Но на свою, на самостоятельную охоту ехал я впервые, а как только стали приближаться мы к Шайдошским болотам и как увидел я издали черную пластяную избушку с двумя крохотными оконцами на восход и одним на полдень — то уж и не смог больше терпеть: схватил ружье, сидорок с едой, выпрыгнул из брички и помчался напрямки к родному жилищу, распугивая из камышей тяжелых на подъем ворон, которые взлетали с противными криками, вяло, тряпично махая крыльями, словно пустыми рукавами.

— Ну, здравствуй! — говорю я избушке. — Помнишь меня?

Она, кажется, совсем осела в землю с той поры, когда жили мы здесь с покойным дедушкой Семеном в первую военную зиму и стерегли овец. Стала маленькой, будто съежилась. Или наоборот: это я вырос с того времени. Всегда так кажется, пока растешь.

Двускатная пологая крыша избушки прогнулась по матице, как спина старой лошади. На дерновой кровле топорщились ржавые будылья бурьяна, а глиняная труба совсем покосилась. Подслеповатые оконца глядели словно бы виновато.

Дверь была приперта лишь легким бревнышком, и я вошел внутрь. И снова поразили меня крохотные, будто игрушечные, размеры избушки. Это как же крутились мы здесь с дедушкой вдвоем, а когда пришел дезертир сват Петра, то втроем чувствовали себя свободно? И сенной обоз приезжал, — полдюжины баб во главе с Тимофеем Малыхиным, дедушкиным дружком, — всем хватало места…

Эх, давно ли, кажется, все это было? Мое привольное житье среди пустынных снегов; друг мой, ручной барашек Егорка; страшная ночь, когда зимовье наше осаждала волчья стая. Было, да быльем поросло. И давно нет уже в живых дедушки Семена…

Сучок на дощатой двери — черный, с разводьями, как разлапистый паук. И так он живо вспомнился из той зимы, таким показался родным, — прямо до спазмы в горле. И я почти физически ощутил: тут, в этой избушке, осталась невозвратная частица моей жизни. А сколько еще будет таких мест на земле?
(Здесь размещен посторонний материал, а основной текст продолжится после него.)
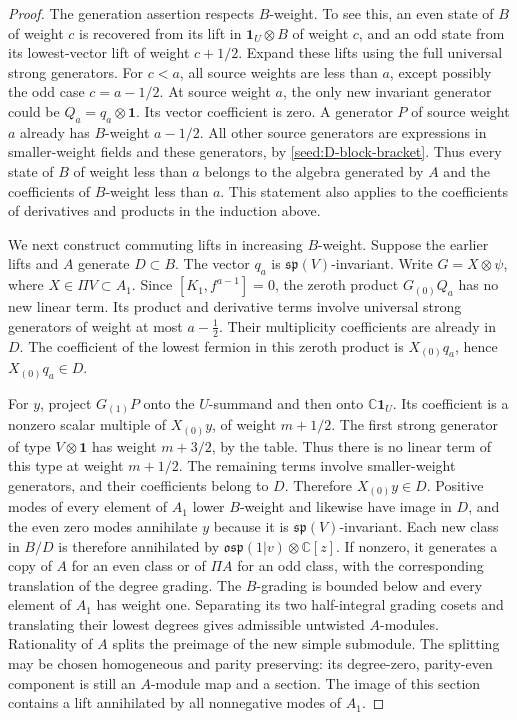\documentclass[11pt,a4paper]{amsart}
\numberwithin{equation}{section}
\theoremstyle{definition}
\theoremstyle{remark}
\newcommand{\C}{\mathbb C}
\begin{document}
\begin{proof}
The generation assertion respects $B$-weight. To see this, an even
state of $B$ of weight $c$ is recovered from its lift in $\mathbf1_U\otimes B$ of weight $c$, and an odd state from its lowest-vector lift of weight
$c+1/2$. Expand these lifts using the full universal strong generators.
For $c<a$, all source weights are less than $a$, except possibly the
odd case $c=a-1/2$. At source weight $a$, the only new invariant generator
could be $Q_a=q_a\otimes\mathbf1$. Its vector coefficient is zero.
A generator $P$ of source weight $a$ already has $B$-weight $a-1/2$.
All other source generators are expressions in smaller-weight fields
and these generators, by \eqref{seed:D-block-bracket}. Thus every state of $B$ of weight less
than $a$ belongs to the algebra generated by $A$ and the coefficients
of $B$-weight less than $a$. This statement also applies to the
coefficients of derivatives and products in the induction above.

We next construct commuting lifts in increasing $B$-weight. Suppose
the earlier lifts and $A$ generate $D\subset B$. The vector $q_a$
is $\mathfrak{sp}(V)$-invariant. Write $G=X\otimes\psi$, where
$X\in\Pi V\subset A_1$. Since $[K_1,f^{a-1}]=0$, the zeroth
product $G_{(0)}Q_a$ has no new linear term. Its product and derivative
terms involve universal strong generators of weight at most
$a-\frac12$. Their multiplicity coefficients are already in $D$.
The coefficient of the lowest fermion in this zeroth product is
$X_{(0)}q_a$, hence $X_{(0)}q_a\in D$.

For $y$, project $G_{(1)}P$ onto the $U$-summand and then onto
$\C\mathbf1_U$. Its coefficient is a nonzero scalar multiple of
$X_{(0)}y$, of weight $m+1/2$. The first strong
generator of type $V\otimes\mathbf1$ has weight $m+3/2$, by the
table. Thus there is no linear term of this type at weight $m+1/2$.
The remaining terms involve smaller-weight generators, and their
coefficients belong to $D$. Therefore $X_{(0)}y\in D$.
Positive modes of every element of $A_1$ lower $B$-weight and likewise
have image in $D$, and the even zero modes annihilate $y$ because
it is $\mathfrak{sp}(V)$-invariant. Each new class in $B/D$ is
therefore annihilated by
$\mathfrak{osp}(1|v)\otimes\C[z]$. If nonzero, it generates a copy
of $A$ for an even class or of $\Pi A$ for an odd class, with the
corresponding translation of the degree grading.
The $B$-grading is bounded below and every element of $A_1$ has
weight one. Separating its two half-integral grading cosets and
translating their lowest degrees gives admissible untwisted
$A$-modules. Rationality of $A$ splits the preimage of the new
simple submodule. The splitting may be chosen homogeneous and
parity preserving: its degree-zero, parity-even component is still
an $A$-module map and a section. The image of this section contains a lift annihilated
by all nonnegative modes of $A_1$.


\end{proof}
\end{document}

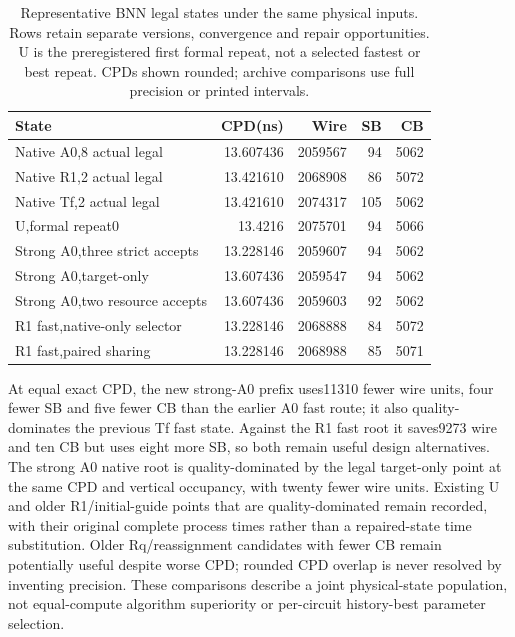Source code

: \begin{table}[t]
\centering\scriptsize
\caption{Representative BNN legal states under the same physical inputs. Rows retain separate versions, convergence and repair opportunities. U is the preregistered first formal repeat, not a selected fastest or best repeat. CPDs shown rounded; archive comparisons use full precision or printed intervals.}
\begin{tabular}{lrrrr}
\hline
State & CPD(ns)&Wire&SB&CB\\
\hline
Native A0,8 actual legal &13.607436&2059567&94&5062\\
Native R1,2 actual legal &13.421610&2068908&86&5072\\
Native Tf,2 actual legal &13.421610&2074317&105&5062\\
U,formal repeat0 &13.4216&2075701&94&5066\\
Strong A0,three strict accepts &13.228146&2059607&94&5062\\
Strong A0,target-only &13.607436&2059547&94&5062\\
Strong A0,two resource accepts &13.607436&2059603&92&5062\\
R1 fast,native-only selector &13.228146&2068888&84&5072\\
R1 fast,paired sharing &13.228146&2068988&85&5071\\
\hline
\end{tabular}
\end{table}
At equal exact CPD, the new strong-A0 prefix uses11310 fewer wire units, four fewer SB and five fewer CB than the earlier A0 fast route; it also quality-dominates the previous Tf fast state. Against the R1 fast root it saves9273 wire and ten CB but uses eight more SB, so both remain useful design alternatives. The strong A0 native root is quality-dominated by the legal target-only point at the same CPD and vertical occupancy, with twenty fewer wire units. Existing U and older R1/initial-guide points that are quality-dominated remain recorded, with their original complete process times rather than a repaired-state time substitution. Older Rq/reassignment candidates with fewer CB remain potentially useful despite worse CPD; rounded CPD overlap is never resolved by inventing precision. These comparisons describe a joint physical-state population, not equal-compute algorithm superiority or per-circuit history-best parameter selection.

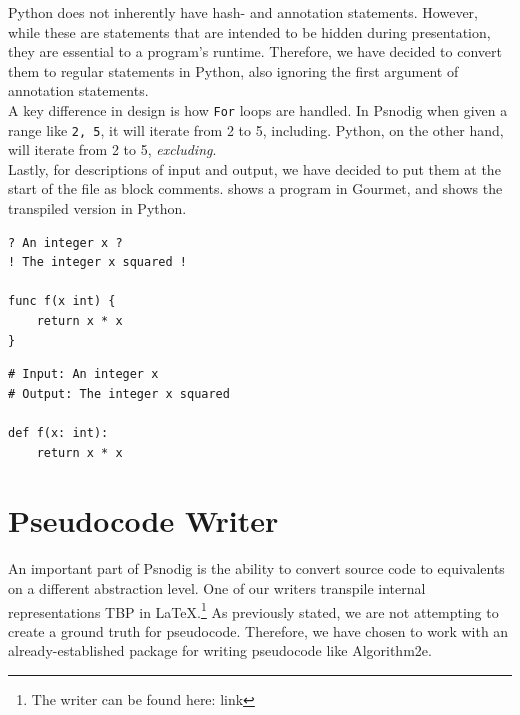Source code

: Python does not inherently have hash- and annotation statements. However, while these are statements that are intended to be hidden during presentation, they are essential to a program's runtime. Therefore, we have decided to convert them to regular statements in Python, also ignoring the first argument of annotation statements. \\

A key difference in design is how \texttt{For} loops are handled. In Psnodig when given a range like \texttt{2, 5}, it will iterate from 2 to 5, including. Python, on the other hand, will iterate from 2 to 5, \textit{excluding}. \\

Lastly, for descriptions of input and output, we have decided to put them at the start of the file as block comments.  shows a program in Gourmet, and  shows the transpiled version in Python. \\

\begin{lstlisting}[caption={A Gourmet function where an input variable gets squared and returned.}, captionpos=b, label={gourmetSquareVariable}]
? An integer x ?
! The integer x squared !

func f(x int) {
    return x * x
}
\end{lstlisting}

\begin{lstlisting}[caption={The result of transpiling \Cref{gourmetSquareVariable} to Python with Psnodig}, captionpos=b, label={PythonResult}]
# Input: An integer x 
# Output: The integer x squared 

def f(x: int):
    return x * x
\end{lstlisting}

\section{Pseudocode Writer}

An important part of Psnodig is the ability to convert source code to equivalents on a different abstraction level. One of our writers transpile internal representations TBP in LaTeX.\footnote{The writer can be found here: link} As previously stated, we are not attempting to create a ground truth for pseudocode. Therefore, we have chosen to work with an already-established package for writing pseudocode like Algorithm2e. \\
До войны в этой пластянке жил и работал чабаном казах по имени Ахмед. Когда его забрали на фронт, одну зиму бедовали здесь мы с дедушкой Семеном. Потом овец осталось совсем мало, их перегнали в деревню. А когда вернулся с войны Ахмед, то снова пожелал жить только на своем хуторе. К этому времени овец прибавилось, и гурт опять передали Ахмеду.

Теперь он обитал в этой избушке, но дома его сейчас не было: наверное, где-то в степи пас овец. Этот странный человек живет какой-то своей, одинокой и потаенной жизнью, в деревне, на людях, никогда не бывает. По крайней мере, я лично ни разу его не видел, но столь много был о нем наслышан всякого, что в моем воображении рисовался он существом таинственным, необыкновенным.

Говорили, например, что Ахмед обладает огромной силою, что он сильнее даже нашего бригадира Якова Гайдабуры, который кулаком сбивал с ног годовалого быка, и бык поднимался не сразу.

Ахмед же мог один за сутки выкопать колодец, работая без передыху; и даже на большой глубине, дойдя до воды, не нуждался в помощниках с веревками и ведрами: добрасывал глину на поверхность с лопаты. Еще рассказывали, как однажды зимою поехал Ахмед за сеном и навьючил такой возище, что пара быков не смогла вывезти его по глубокому снегу на дорогу. Тогда он отпряг быков и выволок воз сам. А после будто совершенно искрение жаловался кому-то: «Куда им, быкам! Шибко тяжело! Сам-то насилу вывез…» Ходили слухи, что Ахмед голыми руками задушил волка, который ночью залез к нему в овчарню.

От односельчан можно было частенько услышать: «Здоров, как Ахмед!» Или: «Картошка ноне хрушкая уродилась. Есть картошины — дак прямо с Ахмедов кулак». Сочинялись легенды об огромном Ахмедовом аппетите. Будто однажды приехал к нему в гости какой-то родич, они на спор съели по целому барану и выпили по ведерному самовару чаю. Гость спокойно уехал к себе на своей лошадке и лишь дома сделал промашку: лихо спрыгнул с лошади, а живот не выдержал и лопнул. Ахмед же — ничего, остался жив-здоров…

Такой вот человек жил в пластиной избушке на Шайдоше, куда приехал я на свою первую самостоятельную охоту. А какой — такой? Бабьим слухам если верить, так…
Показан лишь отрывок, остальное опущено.